So, how's your day?

Oct 28, 2005 18:31

I had one of those days where I said "You know, this will make a good story someday", which is generally a sign that I'm trying to rationalize why I shouldn't kill something. You know that saying how there's no such thing as a free lunch? I had a 'free lunch' that I wound up paying for all goddamn day. My mom invited me to go out to the Olive Garden, which sounded like fun and free lunch, so good!)

After I said yes, she tells me "Oh, and we're going with Jolene..." (my niece, who has schizophrenia, and is prone to... uhh.... episodes...) So instead of being sensible and having some last minute excuse, I was thinking with my stomach. "I can put up with this for free lunch," my stomach said. Lying bitch. My niece arrives, and says that she's feeling great today, and she wants to drive. That was Mistake Number Two.So we pile into her car, and everything looks good.. she's talking about her new boyfriend instead of the voices) on the way to lunch and I'm feeling optimistic... Then she starts saying that she's calling him three times a day... and at work... and sitting in his driveway waiting for him to get home from work...and WHY CAN'T HE LOVE ME?! (sob, swerve, sob)

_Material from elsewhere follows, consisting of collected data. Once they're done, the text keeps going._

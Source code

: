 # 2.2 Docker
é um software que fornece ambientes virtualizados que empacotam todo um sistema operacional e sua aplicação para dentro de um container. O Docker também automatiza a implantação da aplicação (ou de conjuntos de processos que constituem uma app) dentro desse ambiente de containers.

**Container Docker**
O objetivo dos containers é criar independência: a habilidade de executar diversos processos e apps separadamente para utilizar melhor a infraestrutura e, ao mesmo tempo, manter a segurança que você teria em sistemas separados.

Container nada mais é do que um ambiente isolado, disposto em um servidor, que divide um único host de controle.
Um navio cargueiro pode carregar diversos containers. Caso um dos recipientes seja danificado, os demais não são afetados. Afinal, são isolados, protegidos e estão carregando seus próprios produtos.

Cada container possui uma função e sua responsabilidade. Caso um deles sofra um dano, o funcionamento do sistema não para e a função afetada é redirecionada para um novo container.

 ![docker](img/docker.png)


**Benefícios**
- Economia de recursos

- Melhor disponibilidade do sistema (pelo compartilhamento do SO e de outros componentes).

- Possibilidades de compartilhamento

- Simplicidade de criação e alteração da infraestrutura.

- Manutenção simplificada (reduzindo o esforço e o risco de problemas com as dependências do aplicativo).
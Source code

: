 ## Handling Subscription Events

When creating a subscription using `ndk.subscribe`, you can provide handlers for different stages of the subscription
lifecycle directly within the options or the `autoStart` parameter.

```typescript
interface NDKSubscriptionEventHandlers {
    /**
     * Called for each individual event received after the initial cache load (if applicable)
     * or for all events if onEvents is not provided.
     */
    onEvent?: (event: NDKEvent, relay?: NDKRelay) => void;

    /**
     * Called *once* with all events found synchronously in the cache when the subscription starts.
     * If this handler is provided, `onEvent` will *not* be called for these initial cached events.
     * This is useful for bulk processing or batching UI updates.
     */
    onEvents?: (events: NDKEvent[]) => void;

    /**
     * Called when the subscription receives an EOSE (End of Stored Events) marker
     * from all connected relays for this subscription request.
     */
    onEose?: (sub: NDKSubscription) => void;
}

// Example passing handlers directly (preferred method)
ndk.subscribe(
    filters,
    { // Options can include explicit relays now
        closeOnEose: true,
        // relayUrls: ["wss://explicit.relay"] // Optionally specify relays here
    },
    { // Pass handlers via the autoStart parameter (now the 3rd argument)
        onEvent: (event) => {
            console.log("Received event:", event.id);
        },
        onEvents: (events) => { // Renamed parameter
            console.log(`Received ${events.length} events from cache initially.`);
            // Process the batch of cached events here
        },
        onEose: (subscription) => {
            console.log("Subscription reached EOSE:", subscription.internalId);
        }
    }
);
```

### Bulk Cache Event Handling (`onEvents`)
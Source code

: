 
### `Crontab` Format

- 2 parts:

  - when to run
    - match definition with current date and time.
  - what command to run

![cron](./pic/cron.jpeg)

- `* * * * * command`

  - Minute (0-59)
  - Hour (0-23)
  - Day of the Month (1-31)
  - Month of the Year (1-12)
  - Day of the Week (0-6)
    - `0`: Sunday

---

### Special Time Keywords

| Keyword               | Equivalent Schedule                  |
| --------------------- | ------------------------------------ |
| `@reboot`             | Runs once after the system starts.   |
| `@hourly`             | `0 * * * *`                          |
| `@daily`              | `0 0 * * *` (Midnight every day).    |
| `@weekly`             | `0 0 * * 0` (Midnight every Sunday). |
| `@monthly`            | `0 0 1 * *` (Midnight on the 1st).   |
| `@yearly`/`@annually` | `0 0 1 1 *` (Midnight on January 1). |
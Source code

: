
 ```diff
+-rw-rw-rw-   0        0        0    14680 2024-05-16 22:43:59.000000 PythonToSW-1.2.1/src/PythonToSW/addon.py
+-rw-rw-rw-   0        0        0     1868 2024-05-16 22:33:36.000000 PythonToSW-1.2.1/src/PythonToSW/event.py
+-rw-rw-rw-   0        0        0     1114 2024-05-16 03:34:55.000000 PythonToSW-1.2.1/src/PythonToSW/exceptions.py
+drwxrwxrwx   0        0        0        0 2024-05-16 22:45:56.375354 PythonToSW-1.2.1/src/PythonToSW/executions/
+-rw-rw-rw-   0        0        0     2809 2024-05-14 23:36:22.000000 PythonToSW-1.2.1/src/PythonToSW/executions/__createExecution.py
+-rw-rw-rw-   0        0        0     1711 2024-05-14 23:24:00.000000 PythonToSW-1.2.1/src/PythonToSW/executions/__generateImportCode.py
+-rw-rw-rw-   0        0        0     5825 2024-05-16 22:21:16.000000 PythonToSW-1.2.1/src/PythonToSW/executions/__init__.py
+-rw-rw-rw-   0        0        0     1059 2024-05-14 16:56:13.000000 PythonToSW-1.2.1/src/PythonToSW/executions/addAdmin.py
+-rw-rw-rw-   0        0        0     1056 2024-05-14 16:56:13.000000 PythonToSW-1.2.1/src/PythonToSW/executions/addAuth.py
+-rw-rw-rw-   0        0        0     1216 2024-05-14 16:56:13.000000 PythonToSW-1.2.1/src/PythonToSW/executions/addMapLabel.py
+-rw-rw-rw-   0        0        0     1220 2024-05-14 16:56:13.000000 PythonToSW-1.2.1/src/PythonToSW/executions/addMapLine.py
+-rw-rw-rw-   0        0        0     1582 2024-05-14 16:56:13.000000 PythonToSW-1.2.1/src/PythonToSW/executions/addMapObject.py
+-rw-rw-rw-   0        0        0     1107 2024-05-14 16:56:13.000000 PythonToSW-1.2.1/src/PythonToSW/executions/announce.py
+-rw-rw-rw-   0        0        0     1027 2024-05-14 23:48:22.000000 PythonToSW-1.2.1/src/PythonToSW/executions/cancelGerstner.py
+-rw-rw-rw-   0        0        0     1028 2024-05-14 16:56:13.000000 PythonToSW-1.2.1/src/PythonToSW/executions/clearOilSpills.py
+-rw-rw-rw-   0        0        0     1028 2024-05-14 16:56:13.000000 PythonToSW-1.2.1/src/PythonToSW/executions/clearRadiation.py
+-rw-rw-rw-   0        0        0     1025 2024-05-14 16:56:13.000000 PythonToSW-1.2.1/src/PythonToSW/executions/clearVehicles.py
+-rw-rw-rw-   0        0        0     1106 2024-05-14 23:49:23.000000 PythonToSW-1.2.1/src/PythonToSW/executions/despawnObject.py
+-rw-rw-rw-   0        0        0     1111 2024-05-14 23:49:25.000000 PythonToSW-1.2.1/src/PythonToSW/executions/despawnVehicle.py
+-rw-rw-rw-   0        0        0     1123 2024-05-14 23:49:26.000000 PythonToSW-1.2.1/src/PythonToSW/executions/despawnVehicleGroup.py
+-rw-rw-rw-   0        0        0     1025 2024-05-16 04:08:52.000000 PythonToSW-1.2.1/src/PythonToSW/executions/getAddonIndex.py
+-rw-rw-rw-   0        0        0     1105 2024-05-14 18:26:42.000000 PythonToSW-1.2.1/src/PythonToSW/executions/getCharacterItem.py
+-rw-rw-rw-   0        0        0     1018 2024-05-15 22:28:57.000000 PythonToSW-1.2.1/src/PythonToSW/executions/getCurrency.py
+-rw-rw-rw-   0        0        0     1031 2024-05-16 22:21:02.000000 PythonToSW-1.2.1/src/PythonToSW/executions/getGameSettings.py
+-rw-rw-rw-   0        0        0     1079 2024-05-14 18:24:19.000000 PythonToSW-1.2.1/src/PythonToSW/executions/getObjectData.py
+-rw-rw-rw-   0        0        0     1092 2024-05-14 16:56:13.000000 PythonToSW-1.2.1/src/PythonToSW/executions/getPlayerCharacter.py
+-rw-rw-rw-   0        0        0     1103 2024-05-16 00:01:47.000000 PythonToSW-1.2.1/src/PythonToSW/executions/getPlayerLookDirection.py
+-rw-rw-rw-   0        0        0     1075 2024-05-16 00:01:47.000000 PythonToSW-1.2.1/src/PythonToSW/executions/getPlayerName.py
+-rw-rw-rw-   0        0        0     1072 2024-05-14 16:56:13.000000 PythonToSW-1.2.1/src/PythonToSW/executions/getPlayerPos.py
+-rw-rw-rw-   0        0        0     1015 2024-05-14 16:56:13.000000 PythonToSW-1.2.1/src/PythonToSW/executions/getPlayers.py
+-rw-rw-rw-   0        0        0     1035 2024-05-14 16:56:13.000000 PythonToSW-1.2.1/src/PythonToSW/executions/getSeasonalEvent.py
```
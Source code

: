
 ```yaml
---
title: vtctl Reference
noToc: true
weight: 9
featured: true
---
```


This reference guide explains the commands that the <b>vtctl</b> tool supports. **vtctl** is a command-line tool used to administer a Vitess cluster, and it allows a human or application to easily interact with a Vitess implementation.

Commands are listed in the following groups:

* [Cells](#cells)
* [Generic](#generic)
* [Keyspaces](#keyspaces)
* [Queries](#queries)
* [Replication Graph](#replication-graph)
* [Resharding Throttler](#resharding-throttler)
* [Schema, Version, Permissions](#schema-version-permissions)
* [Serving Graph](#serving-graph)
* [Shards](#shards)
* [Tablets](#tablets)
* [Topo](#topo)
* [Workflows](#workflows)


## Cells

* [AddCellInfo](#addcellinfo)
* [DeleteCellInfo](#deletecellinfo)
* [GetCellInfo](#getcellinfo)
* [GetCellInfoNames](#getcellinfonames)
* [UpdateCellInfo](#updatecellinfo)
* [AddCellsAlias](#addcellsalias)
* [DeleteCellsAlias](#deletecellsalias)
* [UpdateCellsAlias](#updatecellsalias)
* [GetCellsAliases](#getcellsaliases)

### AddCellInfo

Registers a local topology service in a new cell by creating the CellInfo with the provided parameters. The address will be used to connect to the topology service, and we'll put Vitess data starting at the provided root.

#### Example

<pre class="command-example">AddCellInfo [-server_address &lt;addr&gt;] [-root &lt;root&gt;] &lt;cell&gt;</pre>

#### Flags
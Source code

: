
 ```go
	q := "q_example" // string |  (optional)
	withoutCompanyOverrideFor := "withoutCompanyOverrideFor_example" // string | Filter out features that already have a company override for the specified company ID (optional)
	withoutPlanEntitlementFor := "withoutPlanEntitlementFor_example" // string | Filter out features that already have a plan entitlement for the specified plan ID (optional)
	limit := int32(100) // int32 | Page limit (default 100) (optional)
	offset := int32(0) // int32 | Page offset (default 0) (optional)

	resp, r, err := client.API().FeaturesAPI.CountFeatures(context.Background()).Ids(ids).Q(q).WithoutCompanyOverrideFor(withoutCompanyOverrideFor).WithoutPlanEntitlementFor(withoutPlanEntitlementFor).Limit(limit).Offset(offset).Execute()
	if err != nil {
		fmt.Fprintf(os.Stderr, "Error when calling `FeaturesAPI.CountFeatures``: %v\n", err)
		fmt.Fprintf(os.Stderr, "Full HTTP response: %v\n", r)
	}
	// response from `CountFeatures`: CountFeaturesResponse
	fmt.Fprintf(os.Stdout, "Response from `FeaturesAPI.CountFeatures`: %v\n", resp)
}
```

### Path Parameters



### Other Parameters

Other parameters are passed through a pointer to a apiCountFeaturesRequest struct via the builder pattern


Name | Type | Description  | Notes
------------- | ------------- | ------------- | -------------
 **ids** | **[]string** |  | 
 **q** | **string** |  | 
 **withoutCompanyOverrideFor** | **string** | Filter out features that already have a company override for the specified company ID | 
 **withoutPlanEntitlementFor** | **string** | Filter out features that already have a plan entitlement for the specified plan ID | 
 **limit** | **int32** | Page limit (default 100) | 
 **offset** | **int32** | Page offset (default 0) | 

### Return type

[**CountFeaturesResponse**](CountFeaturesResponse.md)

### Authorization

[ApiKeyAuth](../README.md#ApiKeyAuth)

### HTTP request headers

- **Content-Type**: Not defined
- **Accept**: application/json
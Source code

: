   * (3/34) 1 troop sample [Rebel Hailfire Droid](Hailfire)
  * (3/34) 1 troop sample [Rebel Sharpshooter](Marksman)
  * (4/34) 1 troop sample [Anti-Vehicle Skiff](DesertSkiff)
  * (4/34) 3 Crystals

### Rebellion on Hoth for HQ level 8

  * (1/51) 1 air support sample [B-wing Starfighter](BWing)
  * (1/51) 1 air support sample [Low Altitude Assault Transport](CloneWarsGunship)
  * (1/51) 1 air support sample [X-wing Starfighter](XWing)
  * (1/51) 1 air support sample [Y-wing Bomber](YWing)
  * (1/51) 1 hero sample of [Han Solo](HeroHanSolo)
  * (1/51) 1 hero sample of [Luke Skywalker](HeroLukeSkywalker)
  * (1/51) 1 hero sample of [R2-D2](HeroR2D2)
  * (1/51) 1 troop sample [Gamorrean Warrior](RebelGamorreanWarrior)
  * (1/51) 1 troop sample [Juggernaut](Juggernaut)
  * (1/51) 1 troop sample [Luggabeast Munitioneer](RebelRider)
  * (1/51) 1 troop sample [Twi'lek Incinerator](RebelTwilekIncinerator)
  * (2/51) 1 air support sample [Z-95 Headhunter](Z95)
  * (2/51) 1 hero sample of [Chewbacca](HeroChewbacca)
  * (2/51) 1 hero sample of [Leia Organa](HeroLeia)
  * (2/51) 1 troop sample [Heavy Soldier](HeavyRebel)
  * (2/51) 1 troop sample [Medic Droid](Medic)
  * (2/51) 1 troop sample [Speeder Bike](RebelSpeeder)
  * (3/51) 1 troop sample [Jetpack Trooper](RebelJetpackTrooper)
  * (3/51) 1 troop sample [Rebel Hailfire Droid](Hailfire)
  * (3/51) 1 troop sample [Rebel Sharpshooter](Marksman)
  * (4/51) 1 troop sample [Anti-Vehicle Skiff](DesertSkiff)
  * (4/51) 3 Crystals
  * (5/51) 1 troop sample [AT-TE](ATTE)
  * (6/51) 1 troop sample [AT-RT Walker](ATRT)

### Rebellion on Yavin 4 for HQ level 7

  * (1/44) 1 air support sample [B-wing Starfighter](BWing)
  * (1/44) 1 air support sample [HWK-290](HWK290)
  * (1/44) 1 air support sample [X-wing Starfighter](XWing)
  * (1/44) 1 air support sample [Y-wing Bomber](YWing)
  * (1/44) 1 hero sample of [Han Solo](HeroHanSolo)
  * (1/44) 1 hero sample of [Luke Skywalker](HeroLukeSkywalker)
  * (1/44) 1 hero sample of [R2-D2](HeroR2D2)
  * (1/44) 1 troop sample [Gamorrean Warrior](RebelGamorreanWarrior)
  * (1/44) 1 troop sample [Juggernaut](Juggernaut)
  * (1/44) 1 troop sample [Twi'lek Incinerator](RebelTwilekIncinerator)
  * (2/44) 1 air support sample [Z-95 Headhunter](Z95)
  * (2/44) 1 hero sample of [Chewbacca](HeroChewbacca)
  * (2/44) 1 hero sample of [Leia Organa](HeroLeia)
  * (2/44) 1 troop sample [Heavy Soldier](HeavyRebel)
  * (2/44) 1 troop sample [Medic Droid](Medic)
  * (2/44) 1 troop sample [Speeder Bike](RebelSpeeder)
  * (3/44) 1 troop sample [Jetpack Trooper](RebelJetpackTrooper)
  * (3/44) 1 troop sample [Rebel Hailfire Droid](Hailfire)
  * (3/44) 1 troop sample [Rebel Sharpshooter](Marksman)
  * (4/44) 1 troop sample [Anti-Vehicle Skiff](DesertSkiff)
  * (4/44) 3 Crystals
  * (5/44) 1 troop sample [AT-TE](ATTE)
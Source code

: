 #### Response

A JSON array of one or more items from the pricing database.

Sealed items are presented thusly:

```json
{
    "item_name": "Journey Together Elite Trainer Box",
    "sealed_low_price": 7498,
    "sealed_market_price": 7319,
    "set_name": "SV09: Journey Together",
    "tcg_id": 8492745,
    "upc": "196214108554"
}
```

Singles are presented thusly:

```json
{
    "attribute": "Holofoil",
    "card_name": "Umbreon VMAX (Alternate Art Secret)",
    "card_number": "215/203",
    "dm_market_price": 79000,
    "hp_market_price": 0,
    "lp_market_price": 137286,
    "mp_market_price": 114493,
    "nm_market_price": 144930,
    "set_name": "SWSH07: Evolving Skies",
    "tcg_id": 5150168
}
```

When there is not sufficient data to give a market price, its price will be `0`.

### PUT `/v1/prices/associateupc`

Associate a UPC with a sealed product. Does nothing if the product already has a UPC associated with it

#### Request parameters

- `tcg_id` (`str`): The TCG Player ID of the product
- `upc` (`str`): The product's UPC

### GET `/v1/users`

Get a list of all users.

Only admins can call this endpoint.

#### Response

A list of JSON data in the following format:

So then we go to lunch - we made it in one piece. And she starts drinking with her lunch whee!) and telling us about all the boys, girls, and everything else she fucked while in California.... My 76 year old mother trying not to choke on her salad. While she says, loudly "I've been a rug-muncher, grandma. I've slept with 'colored boys'." And the server just kinda staring at us. And all the while I'm thinking to myself "Just smile. Someday, this will be a great story."

So we get out the door... and we discover that her tire is flat. "Oh yeah, daddy told me when I got a nail in that I should have it patched. But what does he know? WHAT DOES HE KNOW? He never loved me!" So we call AAA, and we're waiting in the parking lot for them to come and do the whole change the tire thing... and by now, I'm ready to start walking home even though it's like an hour away)... And she starts telling us about her nude modeling. How she gets paid fifty dollars an hour to get naked, like prostitution only without the sex.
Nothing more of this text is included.